- [YOUR INSTRUCTIONS]:
Look for the word "rightskip" in the entries below, then copy every line that has it.

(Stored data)
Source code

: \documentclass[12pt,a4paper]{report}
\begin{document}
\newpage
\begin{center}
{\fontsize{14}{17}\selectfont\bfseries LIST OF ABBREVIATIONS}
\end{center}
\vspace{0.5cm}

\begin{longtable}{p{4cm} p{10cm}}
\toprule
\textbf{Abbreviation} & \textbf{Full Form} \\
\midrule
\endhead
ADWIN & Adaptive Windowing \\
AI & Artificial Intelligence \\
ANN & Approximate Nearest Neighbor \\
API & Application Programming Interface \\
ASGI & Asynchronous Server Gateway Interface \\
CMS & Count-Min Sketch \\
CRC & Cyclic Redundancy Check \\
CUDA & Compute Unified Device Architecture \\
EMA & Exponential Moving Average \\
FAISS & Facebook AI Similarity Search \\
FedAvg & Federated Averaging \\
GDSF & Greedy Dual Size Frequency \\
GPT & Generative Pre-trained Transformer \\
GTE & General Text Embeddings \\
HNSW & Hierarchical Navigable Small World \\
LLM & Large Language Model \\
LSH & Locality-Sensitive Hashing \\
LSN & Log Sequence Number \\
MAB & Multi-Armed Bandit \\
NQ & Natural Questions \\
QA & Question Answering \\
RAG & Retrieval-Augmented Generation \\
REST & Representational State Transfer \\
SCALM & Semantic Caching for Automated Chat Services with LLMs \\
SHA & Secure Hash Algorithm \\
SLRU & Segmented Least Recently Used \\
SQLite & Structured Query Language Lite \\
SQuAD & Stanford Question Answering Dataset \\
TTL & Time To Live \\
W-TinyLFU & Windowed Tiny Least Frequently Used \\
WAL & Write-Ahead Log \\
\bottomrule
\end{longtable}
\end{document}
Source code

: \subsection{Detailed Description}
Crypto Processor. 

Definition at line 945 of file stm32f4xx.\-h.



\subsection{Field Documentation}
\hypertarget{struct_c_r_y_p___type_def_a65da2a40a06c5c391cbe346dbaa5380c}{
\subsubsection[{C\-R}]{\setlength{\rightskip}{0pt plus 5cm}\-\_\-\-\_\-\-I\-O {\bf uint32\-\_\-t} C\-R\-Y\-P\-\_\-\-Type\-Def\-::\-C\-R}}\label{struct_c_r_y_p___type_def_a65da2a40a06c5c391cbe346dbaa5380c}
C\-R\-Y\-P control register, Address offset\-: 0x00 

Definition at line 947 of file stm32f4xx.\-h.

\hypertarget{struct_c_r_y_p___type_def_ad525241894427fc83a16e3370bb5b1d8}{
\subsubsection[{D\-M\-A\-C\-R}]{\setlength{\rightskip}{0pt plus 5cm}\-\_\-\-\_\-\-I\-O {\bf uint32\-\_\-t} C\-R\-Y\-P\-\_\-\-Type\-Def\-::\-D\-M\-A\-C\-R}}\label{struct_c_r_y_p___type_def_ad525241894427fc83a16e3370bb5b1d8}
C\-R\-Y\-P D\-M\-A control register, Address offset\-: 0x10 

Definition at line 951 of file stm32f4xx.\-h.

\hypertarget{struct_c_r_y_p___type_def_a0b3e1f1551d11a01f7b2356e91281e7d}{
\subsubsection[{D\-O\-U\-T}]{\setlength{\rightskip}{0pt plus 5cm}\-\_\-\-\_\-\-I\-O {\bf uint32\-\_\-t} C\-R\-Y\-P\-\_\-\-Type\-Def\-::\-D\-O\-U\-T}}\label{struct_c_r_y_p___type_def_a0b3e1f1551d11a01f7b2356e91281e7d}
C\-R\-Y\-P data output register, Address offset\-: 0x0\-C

- [REPLY]:
\subsubsection[{C\-R}]{\setlength{\rightskip}{0pt plus 5cm}\-\_\-\-\_\-\-I\-O {\bf uint32\-\_\-t} C\-R\-Y\-P\-\_\-\-Type\-Def\-::\-C\-R}}\label{struct_c_r_y_p___type_def_a65da2a40a06c5c391cbe346dbaa5380c}
\subsubsection[{D\-M\-A\-C\-R}]{\setlength{\rightskip}{0pt plus 5cm}\-\_\-\-\_\-\-I\-O {\bf uint32\-\_\-t} C\-R\-Y\-P\-\_\-\-Type\-Def\-::\-D\-M\-A\-C\-R}}\label{struct_c_r_y_p___type_def_ad525241894427fc83a16e3370bb5b1d8}
\subsubsection[{D\-O\-U\-T}]{\setlength{\rightskip}{0pt plus 5cm}\-\_\-\-\_\-\-I\-O {\bf uint32\-\_\-t} C\-R\-Y\-P\-\_\-\-Type\-Def\-::\-D\-O\-U\-T}}\label{struct_c_r_y_p___type_def_a0b3e1f1551d11a01f7b2356e91281e7d}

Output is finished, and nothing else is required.